▶ **RECORDS TO PROCESS**:
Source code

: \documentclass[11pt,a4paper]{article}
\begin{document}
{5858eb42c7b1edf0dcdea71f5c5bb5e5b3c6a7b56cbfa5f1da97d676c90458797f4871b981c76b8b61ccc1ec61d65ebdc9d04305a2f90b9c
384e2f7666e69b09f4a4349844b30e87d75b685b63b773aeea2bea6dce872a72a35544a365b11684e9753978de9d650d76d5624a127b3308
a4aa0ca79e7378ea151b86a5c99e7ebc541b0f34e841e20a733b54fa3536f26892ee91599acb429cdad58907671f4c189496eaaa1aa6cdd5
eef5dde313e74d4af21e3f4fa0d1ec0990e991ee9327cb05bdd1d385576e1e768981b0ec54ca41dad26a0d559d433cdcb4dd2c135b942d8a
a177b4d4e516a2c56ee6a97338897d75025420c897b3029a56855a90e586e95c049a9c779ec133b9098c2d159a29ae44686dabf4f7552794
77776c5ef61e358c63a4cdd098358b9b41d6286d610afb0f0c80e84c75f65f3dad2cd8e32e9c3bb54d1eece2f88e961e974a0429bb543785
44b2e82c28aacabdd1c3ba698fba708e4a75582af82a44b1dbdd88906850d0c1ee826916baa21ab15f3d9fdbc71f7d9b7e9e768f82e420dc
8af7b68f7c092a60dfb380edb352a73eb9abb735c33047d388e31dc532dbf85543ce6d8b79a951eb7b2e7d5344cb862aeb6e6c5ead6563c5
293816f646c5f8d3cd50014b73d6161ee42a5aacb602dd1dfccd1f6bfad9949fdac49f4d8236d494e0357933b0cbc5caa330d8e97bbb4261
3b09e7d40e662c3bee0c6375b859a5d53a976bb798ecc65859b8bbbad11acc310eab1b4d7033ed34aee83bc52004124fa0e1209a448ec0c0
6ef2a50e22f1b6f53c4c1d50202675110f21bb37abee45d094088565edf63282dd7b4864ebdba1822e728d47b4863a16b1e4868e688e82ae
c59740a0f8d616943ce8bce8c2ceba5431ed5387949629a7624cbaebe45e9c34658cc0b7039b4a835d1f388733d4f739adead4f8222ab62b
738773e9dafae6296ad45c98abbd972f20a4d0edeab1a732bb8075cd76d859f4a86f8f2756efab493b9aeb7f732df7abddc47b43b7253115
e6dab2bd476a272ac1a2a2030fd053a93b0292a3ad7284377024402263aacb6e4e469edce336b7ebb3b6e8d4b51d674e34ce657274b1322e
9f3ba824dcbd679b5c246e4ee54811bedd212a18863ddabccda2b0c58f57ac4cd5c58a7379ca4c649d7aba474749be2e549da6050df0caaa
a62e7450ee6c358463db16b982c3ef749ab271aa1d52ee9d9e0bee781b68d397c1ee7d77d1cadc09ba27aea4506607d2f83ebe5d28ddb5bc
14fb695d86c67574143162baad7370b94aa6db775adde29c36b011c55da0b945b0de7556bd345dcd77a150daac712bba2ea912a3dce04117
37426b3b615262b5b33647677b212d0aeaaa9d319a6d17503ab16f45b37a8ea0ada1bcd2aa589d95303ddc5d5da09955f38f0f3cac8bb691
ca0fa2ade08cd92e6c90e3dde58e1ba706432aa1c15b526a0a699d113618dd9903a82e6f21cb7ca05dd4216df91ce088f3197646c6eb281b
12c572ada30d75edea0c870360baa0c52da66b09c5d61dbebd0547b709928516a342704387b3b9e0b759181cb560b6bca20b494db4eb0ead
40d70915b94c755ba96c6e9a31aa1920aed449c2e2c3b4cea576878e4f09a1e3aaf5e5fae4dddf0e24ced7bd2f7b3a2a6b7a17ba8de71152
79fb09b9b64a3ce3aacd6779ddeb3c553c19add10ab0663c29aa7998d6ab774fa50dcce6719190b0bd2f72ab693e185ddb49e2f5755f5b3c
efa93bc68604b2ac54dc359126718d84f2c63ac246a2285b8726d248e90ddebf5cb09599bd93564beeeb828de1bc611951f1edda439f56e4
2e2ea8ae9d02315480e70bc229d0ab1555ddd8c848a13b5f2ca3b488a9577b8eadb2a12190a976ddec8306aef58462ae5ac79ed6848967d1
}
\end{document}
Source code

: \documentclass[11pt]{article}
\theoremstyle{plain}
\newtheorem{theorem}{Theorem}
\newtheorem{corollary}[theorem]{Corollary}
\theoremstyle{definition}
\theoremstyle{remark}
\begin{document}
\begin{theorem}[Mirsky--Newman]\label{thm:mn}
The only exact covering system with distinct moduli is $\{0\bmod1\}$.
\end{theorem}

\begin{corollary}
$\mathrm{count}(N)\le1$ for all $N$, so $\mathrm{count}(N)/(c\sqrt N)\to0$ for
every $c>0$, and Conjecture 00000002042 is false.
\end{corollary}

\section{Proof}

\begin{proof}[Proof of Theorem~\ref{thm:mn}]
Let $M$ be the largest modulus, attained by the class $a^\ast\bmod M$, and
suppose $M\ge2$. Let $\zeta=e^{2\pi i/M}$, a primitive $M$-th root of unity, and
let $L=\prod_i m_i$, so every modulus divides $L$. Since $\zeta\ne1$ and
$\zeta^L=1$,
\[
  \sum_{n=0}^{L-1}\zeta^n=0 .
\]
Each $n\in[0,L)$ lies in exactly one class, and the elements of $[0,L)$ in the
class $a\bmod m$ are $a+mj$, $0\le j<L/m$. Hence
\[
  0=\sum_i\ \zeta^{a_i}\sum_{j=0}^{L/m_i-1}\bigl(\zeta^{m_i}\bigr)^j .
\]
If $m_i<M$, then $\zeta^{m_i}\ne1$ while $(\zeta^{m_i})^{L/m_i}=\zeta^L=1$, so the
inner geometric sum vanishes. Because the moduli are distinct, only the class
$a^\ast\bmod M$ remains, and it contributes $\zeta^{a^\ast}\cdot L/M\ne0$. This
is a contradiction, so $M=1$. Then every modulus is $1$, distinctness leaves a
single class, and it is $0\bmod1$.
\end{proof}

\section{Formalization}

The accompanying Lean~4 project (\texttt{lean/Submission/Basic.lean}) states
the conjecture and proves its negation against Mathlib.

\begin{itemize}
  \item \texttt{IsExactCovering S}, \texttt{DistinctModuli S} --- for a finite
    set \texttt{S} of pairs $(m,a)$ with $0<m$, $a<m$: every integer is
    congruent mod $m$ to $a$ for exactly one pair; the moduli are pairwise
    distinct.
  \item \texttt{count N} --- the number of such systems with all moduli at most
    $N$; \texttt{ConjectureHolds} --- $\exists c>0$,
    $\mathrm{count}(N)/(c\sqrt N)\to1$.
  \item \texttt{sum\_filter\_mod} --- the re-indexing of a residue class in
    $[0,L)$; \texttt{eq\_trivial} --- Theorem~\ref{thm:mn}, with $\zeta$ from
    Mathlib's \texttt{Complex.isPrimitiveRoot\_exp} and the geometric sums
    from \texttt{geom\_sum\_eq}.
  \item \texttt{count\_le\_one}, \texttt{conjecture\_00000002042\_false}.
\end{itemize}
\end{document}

▶ **ACTION ITEM**: Above are the entries. Copy exactly the part that opens with the line containing "all $N$, so" and closes with the line containing "Let $M$ be the", and no more.

▶ **RESULT**:
$\mathrm{count}(N)\le1$ for all $N$, so $\mathrm{count}(N)/(c\sqrt N)\to0$ for
every $c>0$, and Conjecture 00000002042 is false.
\end{corollary}

\section{Proof}

\begin{proof}[Proof of Theorem~\ref{thm:mn}]
Let $M$ be the largest modulus, attained by the class $a^\ast\bmod M$, and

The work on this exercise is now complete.